A longa seqüência final ser um dos pontos altos de “The Great Escape” mostra como é possível encontrar harmonia entre dois tipos de abordagem. O personagem de Steve McQueen, por exemplo, demonstra essa versatilidade ao participar de ambos os momentos amenos e sérios da história. Aliás, ver seu personagem como alguém de personalidade notavelmente diferente de outros papéis famosos seus e bem interpretado, vale notar, foi refrescante. Seu Virgil Hilts não é austero e durão como Bullitt ou como o calado Papillon, ele é brincalhão e ligeiro na resposta, tira sarro com facilidade das situações e não se mostra muito preocupado com estar preso. Ver tal naturalidade na interpretação de alguém sem nenhuma dor de cabeça sobre nada causa até certa surpresa quando se pensa que o mesmo ator interpretou um policial que mal tem vontade de falar meia dúzia de palavra com os outros.

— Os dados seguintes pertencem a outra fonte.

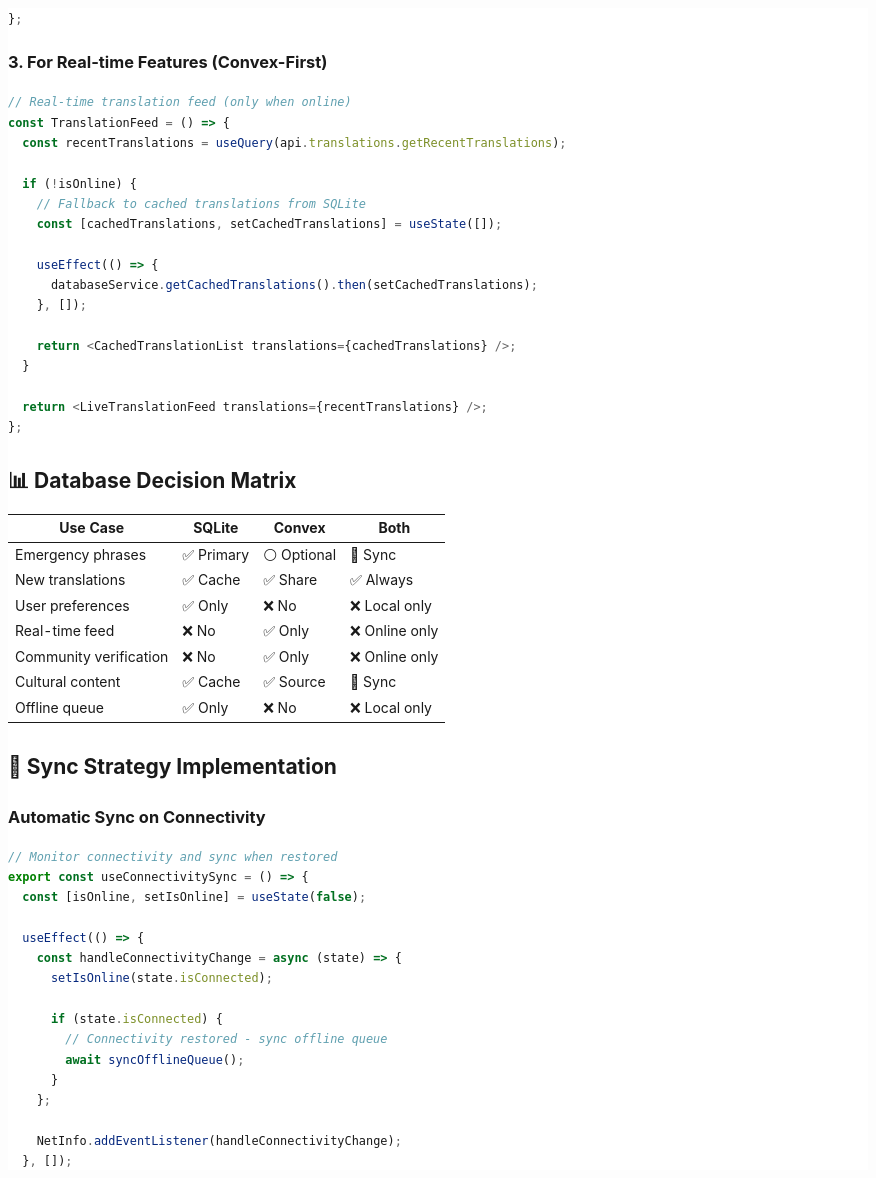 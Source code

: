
 ```typescript
};
```

### **3. For Real-time Features (Convex-First)**

```typescript
// Real-time translation feed (only when online)
const TranslationFeed = () => {
  const recentTranslations = useQuery(api.translations.getRecentTranslations);
  
  if (!isOnline) {
    // Fallback to cached translations from SQLite
    const [cachedTranslations, setCachedTranslations] = useState([]);
    
    useEffect(() => {
      databaseService.getCachedTranslations().then(setCachedTranslations);
    }, []);
    
    return <CachedTranslationList translations={cachedTranslations} />;
  }
  
  return <LiveTranslationFeed translations={recentTranslations} />;
};
```

## 📊 **Database Decision Matrix**

| Use Case | SQLite | Convex | Both |
|----------|--------|--------|------|
| Emergency phrases | ✅ Primary | ⚪ Optional | 🔄 Sync |
| New translations | ✅ Cache | ✅ Share | ✅ Always |
| User preferences | ✅ Only | ❌ No | ❌ Local only |
| Real-time feed | ❌ No | ✅ Only | ❌ Online only |
| Community verification | ❌ No | ✅ Only | ❌ Online only |
| Cultural content | ✅ Cache | ✅ Source | 🔄 Sync |
| Offline queue | ✅ Only | ❌ No | ❌ Local only |

## 🔄 **Sync Strategy Implementation**

### **Automatic Sync on Connectivity**

```typescript
// Monitor connectivity and sync when restored
export const useConnectivitySync = () => {
  const [isOnline, setIsOnline] = useState(false);
  
  useEffect(() => {
    const handleConnectivityChange = async (state) => {
      setIsOnline(state.isConnected);
      
      if (state.isConnected) {
        // Connectivity restored - sync offline queue
        await syncOfflineQueue();
      }
    };
    
    NetInfo.addEventListener(handleConnectivityChange);
  }, []);
```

Injusto seria limitar os méritos de personagem e de atuação a Steve McQueen e esquecer de todo o resto. Novamente em um paralelo com “The Dirty Dozen“, o extenso elenco de personagens principais, relativamente, ou de coadjuvantes importantes se mostra como uma parte tão cativante da obra quanto a gradual execução da fuga em si. Dentre os grandes nomes, Richard Attenborough, Donald Pleasence e Charles Bronson são alguns dos mais reconhecíveis, personagens que não só ostentam estrelas interpretando-os e também são bem escritos dentro do contexto da história. Não é como se “The Great Escape” tivesse muita margem para desenvolvimento de arcos de personagem, logo a tal boa escrita se dá mais pela criação de uma função evidente para cada indivíduo. Assim, é pouco surpreendente que a própria narrativa faça questão de destacar a especialidade de cada prisioneiro na grande fuga; ajuda o espectador a se situar melhor e entender quem faz o quê, no mínimo.
Há pouco tempo, li um artigo criticando “The Great Escape” porque o título entrega muito mais do que deveria e revela a história inteira, praticamente. Do que mais esse filme poderia ser chamado? Estranho mesmo seria ver um título diferente e encontrar mais de duas horas de os prisioneiros procurando formas inusitadas de criar uma complexa operação para fugir do acampamento, com destaque minucioso à execução concreta dos planos, tal como quando madeira é retirada do sótão, dos beliches e de outros lugares imperceptíveis para estruturar um túnel. Por mais que seja uma escolha um tanto direta ao ponto, não poderia ser diferente em uma história como essa.